Zed is perfect for these two cases. I can open Zed in the current directory from Ghostty by typing zed .. It starts instantly, letting me keep my train of thought without losing momentum while waiting. Zed also offers excellent diff views at both the project and file levels. The overall review experience is pretty great.
So in conclusion: I’m using Codex + Xlaude + Zed for vibe coding. Codex for coding, Xlaude for task management, and Zed for code reviewing and trouble shooting.
Mindset
It’s interesting that my mindset hasn’t changed much since three months ago. LLMs are still pretty much like a recent graduate at a junior level, maybe a bit sharper but still junior. As the driver, we still need to stay in control of the task and be ready to take over anytime.
Here’s what I’ve learned this year:
- Don’t trust benchmarks. This applies to all areas, not just AI. We don’t use code agents the way benchmarks suggest, and most benchmarks don’t cover our actual use cases. Just test models in your real scenarios and see if they feel like a good copilot. Don’t base your decisions on benchmarks alone.
- Don’t believe in prompt engineering. Sure, prompt engineering can help sometimes, but mostly you shouldn’t obsess over it.

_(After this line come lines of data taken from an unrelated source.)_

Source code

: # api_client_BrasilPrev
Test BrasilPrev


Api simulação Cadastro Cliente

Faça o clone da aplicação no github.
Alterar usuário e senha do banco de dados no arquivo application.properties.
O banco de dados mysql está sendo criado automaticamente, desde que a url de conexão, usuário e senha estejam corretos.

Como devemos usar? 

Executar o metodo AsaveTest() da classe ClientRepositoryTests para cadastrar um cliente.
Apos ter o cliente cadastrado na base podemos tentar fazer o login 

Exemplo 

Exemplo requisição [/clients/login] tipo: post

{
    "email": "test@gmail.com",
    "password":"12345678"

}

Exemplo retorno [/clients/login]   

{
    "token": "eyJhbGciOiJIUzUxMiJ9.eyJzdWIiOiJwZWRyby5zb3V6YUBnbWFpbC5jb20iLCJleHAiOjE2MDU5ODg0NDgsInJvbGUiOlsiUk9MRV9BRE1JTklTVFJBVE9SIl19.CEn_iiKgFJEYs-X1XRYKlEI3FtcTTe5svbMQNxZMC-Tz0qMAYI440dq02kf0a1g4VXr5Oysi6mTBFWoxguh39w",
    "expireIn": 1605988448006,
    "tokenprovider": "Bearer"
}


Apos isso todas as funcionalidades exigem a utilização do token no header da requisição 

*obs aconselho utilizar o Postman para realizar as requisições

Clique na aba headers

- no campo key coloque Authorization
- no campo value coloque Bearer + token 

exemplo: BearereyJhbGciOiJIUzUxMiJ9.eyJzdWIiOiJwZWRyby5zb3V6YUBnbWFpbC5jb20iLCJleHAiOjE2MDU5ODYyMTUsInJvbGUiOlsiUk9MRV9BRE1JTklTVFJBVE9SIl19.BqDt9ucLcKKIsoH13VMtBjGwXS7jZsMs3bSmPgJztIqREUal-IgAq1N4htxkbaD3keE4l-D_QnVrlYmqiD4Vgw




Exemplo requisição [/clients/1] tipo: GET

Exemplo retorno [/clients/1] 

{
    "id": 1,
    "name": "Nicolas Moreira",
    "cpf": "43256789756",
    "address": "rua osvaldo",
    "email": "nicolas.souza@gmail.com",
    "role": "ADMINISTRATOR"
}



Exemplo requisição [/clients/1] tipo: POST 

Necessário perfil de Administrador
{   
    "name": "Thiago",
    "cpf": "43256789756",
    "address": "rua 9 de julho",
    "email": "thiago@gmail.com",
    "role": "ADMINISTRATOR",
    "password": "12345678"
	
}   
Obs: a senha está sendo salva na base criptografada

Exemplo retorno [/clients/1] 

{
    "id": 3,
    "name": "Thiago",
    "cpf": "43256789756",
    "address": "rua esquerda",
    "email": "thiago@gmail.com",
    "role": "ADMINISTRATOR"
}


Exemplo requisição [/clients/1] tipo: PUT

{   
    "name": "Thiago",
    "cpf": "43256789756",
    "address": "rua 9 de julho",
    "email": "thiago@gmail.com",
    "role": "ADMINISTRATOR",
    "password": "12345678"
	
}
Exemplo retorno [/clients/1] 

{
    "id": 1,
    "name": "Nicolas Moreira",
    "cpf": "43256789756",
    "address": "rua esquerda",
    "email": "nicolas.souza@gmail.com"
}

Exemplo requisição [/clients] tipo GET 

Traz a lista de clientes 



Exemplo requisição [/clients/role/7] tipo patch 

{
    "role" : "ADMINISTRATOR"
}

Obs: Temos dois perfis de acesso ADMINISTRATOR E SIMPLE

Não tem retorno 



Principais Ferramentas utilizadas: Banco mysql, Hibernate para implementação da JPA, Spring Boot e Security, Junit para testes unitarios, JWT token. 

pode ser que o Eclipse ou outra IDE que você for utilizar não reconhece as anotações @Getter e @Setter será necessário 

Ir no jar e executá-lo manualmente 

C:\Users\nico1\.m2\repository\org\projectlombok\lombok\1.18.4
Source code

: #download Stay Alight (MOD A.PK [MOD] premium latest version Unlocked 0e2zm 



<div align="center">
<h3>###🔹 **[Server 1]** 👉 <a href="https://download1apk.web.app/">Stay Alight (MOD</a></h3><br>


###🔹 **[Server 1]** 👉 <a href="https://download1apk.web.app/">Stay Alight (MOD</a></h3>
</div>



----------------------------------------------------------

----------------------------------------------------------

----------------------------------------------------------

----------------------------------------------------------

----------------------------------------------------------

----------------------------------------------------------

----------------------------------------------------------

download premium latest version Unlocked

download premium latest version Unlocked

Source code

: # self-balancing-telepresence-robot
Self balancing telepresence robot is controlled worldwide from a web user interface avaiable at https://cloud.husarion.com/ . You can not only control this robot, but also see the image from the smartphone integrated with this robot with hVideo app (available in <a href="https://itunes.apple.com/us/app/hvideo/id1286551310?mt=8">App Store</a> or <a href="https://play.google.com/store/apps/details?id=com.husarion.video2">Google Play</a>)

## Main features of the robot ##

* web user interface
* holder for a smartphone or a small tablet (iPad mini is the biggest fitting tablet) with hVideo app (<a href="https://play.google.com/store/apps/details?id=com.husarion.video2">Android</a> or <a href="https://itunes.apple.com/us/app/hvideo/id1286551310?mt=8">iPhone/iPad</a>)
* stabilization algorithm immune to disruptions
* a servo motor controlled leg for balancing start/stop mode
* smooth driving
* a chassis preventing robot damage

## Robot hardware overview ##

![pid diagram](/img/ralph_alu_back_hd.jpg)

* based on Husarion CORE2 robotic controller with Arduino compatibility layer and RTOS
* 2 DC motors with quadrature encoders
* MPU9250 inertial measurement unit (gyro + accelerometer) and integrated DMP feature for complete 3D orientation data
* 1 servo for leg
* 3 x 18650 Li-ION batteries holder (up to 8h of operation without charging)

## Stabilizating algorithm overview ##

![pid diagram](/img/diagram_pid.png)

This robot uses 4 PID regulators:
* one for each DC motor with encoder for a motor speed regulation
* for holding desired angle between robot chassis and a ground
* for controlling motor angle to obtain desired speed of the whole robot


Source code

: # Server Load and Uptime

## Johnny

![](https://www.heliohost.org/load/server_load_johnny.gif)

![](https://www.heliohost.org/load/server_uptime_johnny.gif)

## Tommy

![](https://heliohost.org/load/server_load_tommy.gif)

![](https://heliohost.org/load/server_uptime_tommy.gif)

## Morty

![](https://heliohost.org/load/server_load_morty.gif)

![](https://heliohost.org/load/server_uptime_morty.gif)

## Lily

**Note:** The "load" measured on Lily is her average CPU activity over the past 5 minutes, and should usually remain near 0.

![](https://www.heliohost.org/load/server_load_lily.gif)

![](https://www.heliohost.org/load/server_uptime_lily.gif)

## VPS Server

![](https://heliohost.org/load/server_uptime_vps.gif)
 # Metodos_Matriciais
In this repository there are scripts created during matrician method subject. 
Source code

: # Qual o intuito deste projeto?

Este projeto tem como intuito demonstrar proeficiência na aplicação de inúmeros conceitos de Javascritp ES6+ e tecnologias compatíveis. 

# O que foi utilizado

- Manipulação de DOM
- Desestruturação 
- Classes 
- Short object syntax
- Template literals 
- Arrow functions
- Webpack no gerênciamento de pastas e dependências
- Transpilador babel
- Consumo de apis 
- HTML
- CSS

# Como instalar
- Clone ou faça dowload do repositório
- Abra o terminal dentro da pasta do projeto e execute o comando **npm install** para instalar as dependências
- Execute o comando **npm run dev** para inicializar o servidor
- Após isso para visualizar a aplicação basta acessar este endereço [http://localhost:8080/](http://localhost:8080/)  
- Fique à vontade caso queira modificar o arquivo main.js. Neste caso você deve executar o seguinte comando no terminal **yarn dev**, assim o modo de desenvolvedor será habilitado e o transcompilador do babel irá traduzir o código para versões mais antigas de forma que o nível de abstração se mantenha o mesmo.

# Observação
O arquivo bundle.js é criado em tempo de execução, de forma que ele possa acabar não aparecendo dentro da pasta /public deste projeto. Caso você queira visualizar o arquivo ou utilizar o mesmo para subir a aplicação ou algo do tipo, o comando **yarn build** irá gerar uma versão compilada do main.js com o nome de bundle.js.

Focus on your real business problem and context. If you find yourself spending more and more time tweaking prompts or forcing the model to do what you want, that model isn’t right for you. Find a better one.
Tips
GPT-5-Codex-High is the best vibe coding model (for now)
Three months ago, Claude Opus 4 was unbeatable. Then Opus 4.1 came out and was slightly better. But now, in September 2025, GPT-5-Codex with high reasoning is superior. The best part is you only need ChatGPT Plus at $20 to access the top coding model. With Claude, people can only use Sonnet 4 on the Pro plan at $17; to get access to Opus, you need at least the Max plan at $100.
MCP is still a lie
Three months later, MCP for coding is still a lie. People don’t really need MCP. Any MCP can just become a plain CLI or simple curl call, which LLMs have already mastered. Adding too many MCP servers is just a waste of context.
Use tools instead of configuring MCP servers in coding.
Use subscription-based pricing.
Subscription is the future. Code Agent is designed to be token-intensive. Just subscribe to the best model you want instead of paying per request or token. It makes no sense anymore. I especially can’t understand why anyone pays over $200, even $1000, for Cursor or APIs. By simply switching to subscription-based services, you achieve massive cost savings.
More and more subscription services are emerging. OpenAI lets ChatGPT users access Codex, and Cerebras has announced Cerebras Code with a similar pricing strategy. GLM also have their own plans. It’s not hard to predict that Google will soon join this battle and let Workspace users access Gemini.
Stop paying for tokens. Use subscription now. By the way, don’t pay yearly. Stick to monthly. Always stay ready to switch to a better option.
Hope you're enjoying the coding vibes: create more, hype less.